TASK REQUIREMENTS ▸ Of the lines in the listing below, count those containing "beep". Provide the count and nothing else.

- Opening Delimiter -

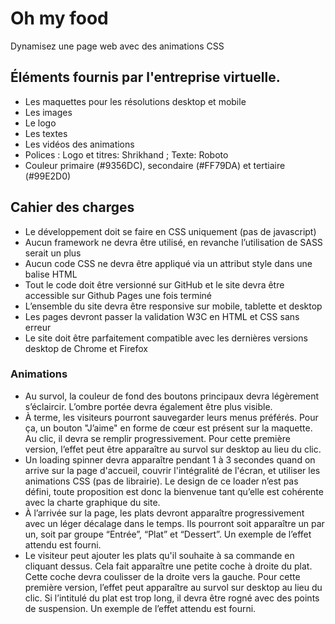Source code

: # Oh my food
Dynamisez une page web avec des animations CSS


## Éléments fournis par l'entreprise virtuelle.
- Les maquettes pour les résolutions desktop et mobile
- Les images
- Le logo
- Les textes
- Les vidéos des animations
- Polices : Logo et titres: Shrikhand ; Texte: Roboto
- Couleur primaire (#9356DC), secondaire (#FF79DA) et tertiaire (#99E2D0)


## Cahier des charges
- Le développement doit se faire en CSS uniquement (pas de javascript)
- Aucun framework ne devra être utilisé, en revanche l’utilisation de SASS serait un plus
- Aucun code CSS ne devra être appliqué via un attribut style dans une balise HTML
- Tout le code doit être versionné sur GitHub et le site devra être accessible sur Github Pages une fois terminé
- L’ensemble du site devra être responsive sur mobile, tablette et desktop
- Les pages devront passer la validation W3C en HTML et CSS sans erreur
- Le site doit être parfaitement compatible avec les dernières versions desktop de Chrome et Firefox

### Animations
- Au survol, la couleur de fond des boutons principaux devra légèrement s’éclaircir. L’ombre portée devra également être plus visible.
- À terme, les visiteurs pourront sauvegarder leurs menus préférés. Pour ça, un bouton "J’aime" en forme de cœur est présent sur la maquette. Au clic, il devra se remplir progressivement. Pour cette première version, l’effet peut être apparaître au survol sur desktop au lieu du clic.
- Un loading spinner devra apparaître pendant 1 à 3 secondes quand on arrive sur la page d'accueil, couvrir l'intégralité de l'écran, et utiliser les animations CSS (pas de librairie). Le design de ce loader n’est pas défini, toute proposition est donc la bienvenue tant qu’elle est cohérente avec la charte graphique du site.
- À l’arrivée sur la page, les plats devront apparaître progressivement avec un léger décalage dans le temps. Ils pourront soit apparaître un par un, soit par groupe “Entrée”, “Plat” et “Dessert”. Un exemple de l’effet attendu est fourni.
- Le visiteur peut ajouter les plats qu'il souhaite à sa commande en cliquant dessus. Cela fait apparaître une petite coche à droite du plat. Cette coche devra coulisser de la droite vers la gauche. Pour cette première version, l’effet peut apparaître au survol sur desktop au lieu du clic. Si l’intitulé du plat est trop long, il devra être rogné avec des points de suspension. Un exemple de l’effet attendu est fourni.

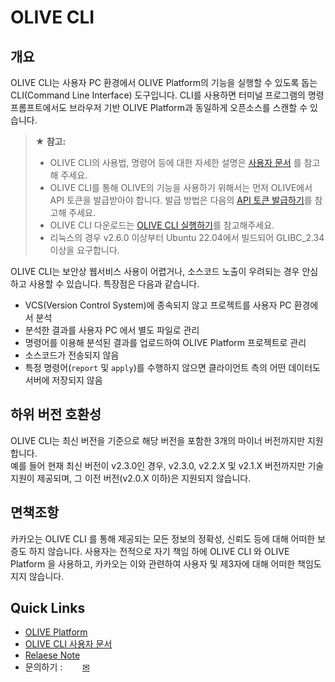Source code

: OLIVE CLI
==============================================================================

## 개요

OLIVE CLI는 사용자 PC 환경에서 OLIVE Platform의 기능을 실행할 수 있도록 돕는 CLI(Command Line Interface) 도구입니다.
CLI를 사용하면 터미널 프로그램의 명령 프롬프트에서도 브라우저 기반 OLIVE Platform과 동일하게 오픈소스를 스캔할 수 있습니다.

> **★ 참고:**
> - OLIVE CLI의 사용법, 명령어 등에 대한 자세한 설명은 [사용자 문서](https://olive.kakao.com/docs/cli/v2/overview) 를 참고해 주세요.
> - OLIVE CLI를 통해 OLIVE의 기능을 사용하기 위해서는 먼저 OLIVE에서 API 토큰을 발급받아야 합니다. 발급 방법은 다음의 [API 토큰 발급하기](https://olive.kakao.com/docs/cli/v2/overview/#api-%ED%86%A0%ED%81%B0-%EB%B0%9C%EA%B8%89%ED%95%98%EA%B8%B0)를 참고해 주세요.
> - OLIVE CLI 다운로드는 [OLIVE CLI 실행하기](https://olive.kakao.com/docs/cli/v2/overview/#olive-cli-%EC%8B%A4%ED%96%89%ED%95%98%EA%B8%B0)를 참고해주세요.
> - 리눅스의 경우 v2.6.0 이상부터 Ubuntu 22.04에서 빌드되어 GLIBC_2.34 이상을 요구합니다.

OLIVE CLI는 보안상 웹서비스 사용이 어렵거나, 소스코드 노출이 우려되는 경우 안심하고 사용할 수 있습니다. 특장점은 다음과 같습니다.

* VCS(Version Control System)에 종속되지 않고 프로젝트를 사용자 PC 환경에서 분석
* 분석한 결과를 사용자 PC 에서 별도 파일로 관리
* 명령어를 이용해 분석된 결과를 업로드하여 OLIVE Platform 프로젝트로 관리
* 소스코드가 전송되지 않음
* 특정 명령어(`report` 및 `apply`)를 수행하지 않으면 클라이언트 측의 어떤 데이터도 서버에 저장되지 않음

## 하위 버전 호환성

OLIVE CLI는 최신 버전을 기준으로 해당 버전을 포함한 3개의 마이너 버전까지만 지원합니다.  
예를 들어 현재 최신 버전이 v2.3.0인 경우, v2.3.0, v2.2.X 및 v2.1.X 버전까지만 기술 지원이 제공되며, 그 이전 버전(v2.0.X 이하)은 지원되지 않습니다.

## 면책조항

카카오는 OLIVE CLI 를 통해 제공되는 모든 정보의 정확성, 신뢰도 등에 대해 어떠한 보증도 하지 않습니다.
사용자는 전적으로 자기 책임 하에 OLIVE CLI 와 OLIVE Platform 을 사용하고, 카카오는 이와 관련하여 사용자 및 제3자에 대해 어떠한 책임도 지지 않습니다.

## Quick Links
- [OLIVE Platform](https://olive.kakao.com)
- [OLIVE CLI 사용자 문서](https://olive.kakao.com/docs/cli/v2/overview)
- [Relaese Note](https://github.com/kakao/olive-cli/releases)
- 문의하기 : <a href="http://pf.kakao.com/_ztlfK/chat"><img src="https://t1.kakaocdn.net/together_image/svg/footer_kakaotalk.svg" height="16px" width="16px"></a>&nbsp;&nbsp;&nbsp;[✉](mailto:opensource@kakaocorp.com)
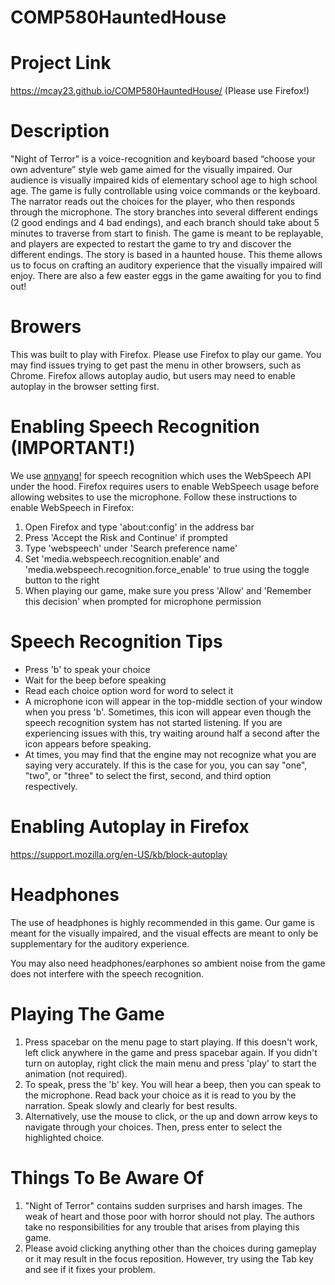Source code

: # COMP580HauntedHouse

# Project Link
https://mcay23.github.io/COMP580HauntedHouse/ (Please use Firefox!)

# Description
"Night of Terror" is a voice-recognition and keyboard based “choose your own adventure” style web game aimed for the visually impaired. Our audience is visually impaired kids of elementary school age to high school age. The game is fully controllable using voice commands or the keyboard. The narrator reads out the choices for the player, who then responds through the microphone. The story branches into several different endings (2 good endings and 4 bad endings), and each branch should take about 5 minutes to traverse from start to finish. The game is meant to be replayable, and players are expected to restart the game to try and discover the different endings. The story is based in a haunted house. This theme allows us to focus on crafting an auditory experience that the visually impaired will enjoy. There are also a few easter eggs in the game awaiting for you to find out!

# Browers
This was built to play with Firefox. Please use Firefox to play our game. You may find issues trying to get past the menu in other browsers, such as Chrome. Firefox allows autoplay audio, but users may need to enable autoplay in the browser setting first.

# Enabling Speech Recognition (IMPORTANT!)
We use [annyang!](https://github.com/TalAter/annyang) for speech recognition which uses the WebSpeech API under the hood. 
Firefox requires users to enable WebSpeech usage before allowing websites to use the microphone.
Follow these instructions to enable WebSpeech in Firefox:
1. Open Firefox and type 'about:config' in the address bar
2. Press 'Accept the Risk and Continue' if prompted
3. Type 'webspeech' under 'Search preference name'
4. Set 'media.webspeech.recognition.enable' and 'media.webspeech.recognition.force_enable' to true using the toggle button to the right
5. When playing our game, make sure you press 'Allow' and 'Remember this decision' when prompted for microphone permission

# Speech Recognition Tips
- Press 'b' to speak your choice
- Wait for the beep before speaking
- Read each choice option word for word to select it
- A microphone icon will appear in the top-middle section of your window when you press 'b'. Sometimes, this icon will appear even though the speech recognition system has not started listening. If you are experiencing issues with this, try waiting around half a second after the icon appears before speaking.
- At times, you may find that the engine may not recognize what you are saying very accurately. If this is the case for you, you can say "one", "two", or "three" to select the first, second, and third option respectively.

# Enabling Autoplay in Firefox
https://support.mozilla.org/en-US/kb/block-autoplay

# Headphones
The use of headphones is highly recommended in this game. Our game is meant for the visually impaired, and the visual effects are meant to only be supplementary for the auditory experience. 

You may also need headphones/earphones so ambient noise from the game does not interfere with the speech recognition.

# Playing The Game
1. Press spacebar on the menu page to start playing. If this doesn't work, left click anywhere in the game and press spacebar again. If you didn't turn on autoplay, right click the main menu and press 'play' to start the animation (not required).
2. To speak, press the 'b' key. You will hear a beep, then you can speak to the microphone. Read back your choice as it is read to you by the narration. Speak slowly and clearly for best results. 
3. Alternatively, use the mouse to click, or the up and down arrow keys to navigate through your choices. Then, press enter to select the highlighted choice.

# Things To Be Aware Of
1. "Night of Terror" contains sudden surprises and harsh images. The weak of heart and those poor with horror should not play. The authors take no responsibilities for any trouble that arises from playing this game.
2. Please avoid clicking anything other than the choices during gameplay or it may result in the focus reposition. However, try using the Tab key and see if it fixes your problem.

- Closing Delimiter -

SOLUTION TO THIS EXERCISE ▸ 2